S.W.: Yet you point out that, I think like 25 or 50,000, I can’t remember the exact figure – are fired.
C.P.: Fifty thousand is what the AFL-CIO says. How exactly they know that is another question, but that’s the number they give, and I think it’s credible.
S.W.: Did the Patriot Act and its inducement of fear change the picture or just enhance it?
C.P.: It didn’t change things technologically, but it radically lowered the thresholds, the efforts that the federal government has to go through to get access to all this information that’s out there.
Previously investigators would have to show some sort of probable cause to get at some of these records, like your driving records from EasyPass.
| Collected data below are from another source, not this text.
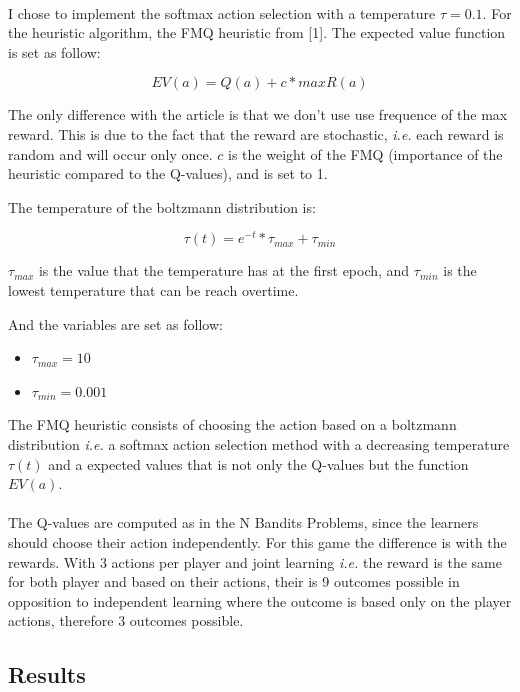 \documentclass[letterpaper]{article}
\begin{document}
\paragraph{}


I chose to implement the softmax action selection with a temperature
$\tau = 0.1$. For the heuristic algorithm, the FMQ heuristic from
[1]. The expected value function is set as follow:

$$
EV(a) = Q(a) + c * maxR(a)
$$

The only difference with the article is that we don't use use frequence of
the max reward. This is due to the fact that the reward are stochastic,
\textit{i.e.} each reward is random and will occur only once. $c$ is the
weight of the FMQ (importance of the heuristic compared
to the Q-values), and is set to 1.

The temperature of the boltzmann distribution is:

$$
\tau(t) = e^{-t} * \tau_{max} + \tau_{min}
$$

$\tau_{max}$ is the value that the temperature has at the first epoch, and
$\tau_{min}$ is the lowest temperature that can be reach overtime.

And the variables are set as follow:

\begin{itemize}
  \item $\tau_{max} = 10$
  \item $\tau_{min} = 0.001$
\end{itemize}

The FMQ heuristic consists of choosing the action based on a boltzmann
distribution \textit{i.e.} a softmax action selection method with
a decreasing temperature $\tau(t)$ and a expected values that is not only the
Q-values but the function $EV(a)$.

\paragraph{}

The Q-values are computed as in the N Bandits Problems, since the
learners should choose their action independently. For this game the difference
is with the rewards. With 3 actions per player and joint learning \textit{i.e.}
the reward is the same for both player and based on their actions,
their is 9 outcomes possible in opposition to independent learning where
the outcome is based only on the player actions, therefore 3 outcomes
possible.

\subsection{Results}
\end{document}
Now, under the Patriot Act, they can get essentially what are administrative warrants.
They don’t have to prove anything to a judge, they automatically get the warrant and they automatically get access to this information. This applies to telephone records, to tapping the internet, also to searching people’s homes and not telling them, and all of the traditional methods of investigation.
S.W.: What’s the resistance involved here and are we seeing it?
C.P.: I think we’re beginning to see it. I think the resistance is not to accept surveillance as kitsch and funny, and to problematize it and demand that there be firewalls created around these types of information. It’s not that we don’t want these records – we do want health records, we want educational records – we just don’t want them bought and sold and used against us.